Packers’ Williams says he wasn’t ripping Trubisky

Mitchell Trubisky calls the Bears’ offensive performance uncharacteristic and says he let his teammates and fans down in the Week 1 loss. (0:40)

GREEN BAY, Wis. — Tramon Williams was not channeling his inner Charles Woodson with his comment about Chicago Bears quarterback Mitchell Trubisky after Williams and the Green Bay Packers won 10-3 at Soldier Field in Thursday night’s season opener.

It was back in 2012 when Woodson ripped then-Bears quarterback Jay Cutler and his penchant for throwing interceptions against the Packers by saying Cutler was “Same old Jay. We don’t need luck. We just need to be in position.
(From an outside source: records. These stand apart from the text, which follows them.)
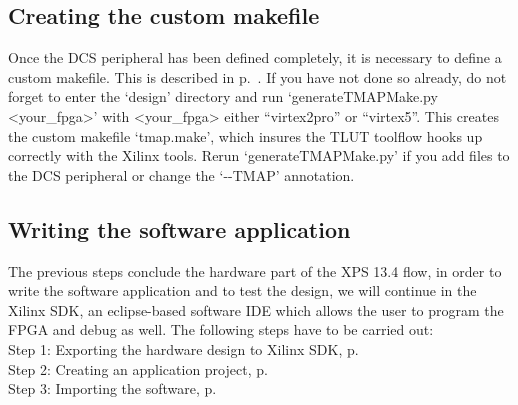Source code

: \documentclass[a4paper,oneside]{memoir}
\begin{document}
\subsection{Creating the custom makefile}\label{sec:creating_makefile_blaze}

Once the DCS peripheral has been defined completely, it is necessary to define a custom makefile. This is described in p.\ \pageref{sec:creating_makefile}. If you have not done so already, do not forget to enter the `design' directory and run `generateTMAPMake.py <your\_fpga>' with <your\_fpga> either ``virtex2pro'' or ``virtex5''. This creates the custom makefile `tmap.make', which insures the TLUT toolflow hooks up correctly with the Xilinx tools. Rerun `generateTMAPMake.py' if you add files to the DCS peripheral or change the `-\--TMAP' annotation.

\subsection{Writing the software application}

The previous steps conclude the hardware part of the XPS 13.4 flow, in order to write the software application and to test the design, we will continue in the Xilinx SDK, an eclipse-based software IDE which allows the user to program the FPGA and debug as well. The following steps have to be carried out:
\\   
Step 1: Exporting the hardware design to Xilinx SDK, p.\ \pageref{sec:expot_sdk_blaze}\\
Step 2: Creating an application project, p.\ \pageref{sec:creating_application_blaze}\\
Step 3: Importing the software, p.\ \pageref{sec:import_software_blaze}\\
\end{document}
Jay will throw us the ball.”

Seven years later, Williams — who played on that same Packers team with Woodson in 2012 — said of Trubisky: “We wanted to make Mitch play quarterback. We knew they had a lot of weapons, we knew they were dangerous, we knew all of those things. But we knew if we could make Mitch play quarterback, that we’d have a chance.”
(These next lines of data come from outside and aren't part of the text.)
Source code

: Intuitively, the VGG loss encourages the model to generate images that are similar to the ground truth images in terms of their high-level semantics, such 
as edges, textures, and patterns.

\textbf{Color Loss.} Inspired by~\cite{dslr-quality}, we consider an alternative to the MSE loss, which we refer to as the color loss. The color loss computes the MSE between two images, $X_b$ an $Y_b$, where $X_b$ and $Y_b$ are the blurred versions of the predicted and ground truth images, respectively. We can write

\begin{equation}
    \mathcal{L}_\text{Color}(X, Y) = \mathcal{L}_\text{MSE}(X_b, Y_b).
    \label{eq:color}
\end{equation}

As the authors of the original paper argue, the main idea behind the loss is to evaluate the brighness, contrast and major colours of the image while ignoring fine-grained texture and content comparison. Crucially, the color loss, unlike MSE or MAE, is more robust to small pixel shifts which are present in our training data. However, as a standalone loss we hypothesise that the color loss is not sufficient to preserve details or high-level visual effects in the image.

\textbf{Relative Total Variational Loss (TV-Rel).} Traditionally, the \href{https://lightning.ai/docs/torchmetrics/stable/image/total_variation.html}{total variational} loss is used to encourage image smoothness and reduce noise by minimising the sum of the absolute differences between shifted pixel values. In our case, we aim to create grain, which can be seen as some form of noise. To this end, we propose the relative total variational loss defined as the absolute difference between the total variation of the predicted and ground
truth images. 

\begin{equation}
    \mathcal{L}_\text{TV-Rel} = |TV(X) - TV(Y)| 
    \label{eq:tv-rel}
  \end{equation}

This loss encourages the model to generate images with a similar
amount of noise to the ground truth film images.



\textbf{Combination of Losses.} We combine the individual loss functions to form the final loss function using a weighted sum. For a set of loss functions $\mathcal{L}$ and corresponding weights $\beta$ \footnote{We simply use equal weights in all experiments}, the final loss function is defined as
On Friday, Williams told ESPN he did not mean it as a criticism of Trubisky.

“I definitely wasn’t [taking] a shot at Mitch,” Williams said. “I was talking more about the way their offense is built. Mitch is a guy that the way their offense and their team is built, they have a bunch of a weapons. They are dangerous. They added Cordarrelle Patterson, they’ve got [Tarik] Cohen, obviously Allen Robinson and Gabe [Taylor Gabriel] — a lot of dangerous guys out there. We’re trying to keep the ball out of their hands. Mitch, obviously, has the talent to play that position.”

By late afternoon Friday, Williams said he had seen stories that compared what he said to Woodson’s remarks about Cutler.

“It doesn’t matter; it is what it is,” Williams added. “The people who do know me know that isn’t my style.”

The Packers and their revamped defense sacked Trubisky five times and hit him 11 times. He finished with 228 yards and an interception by former Bears safety Adrian Amos, who signed with the Packers in the offseason.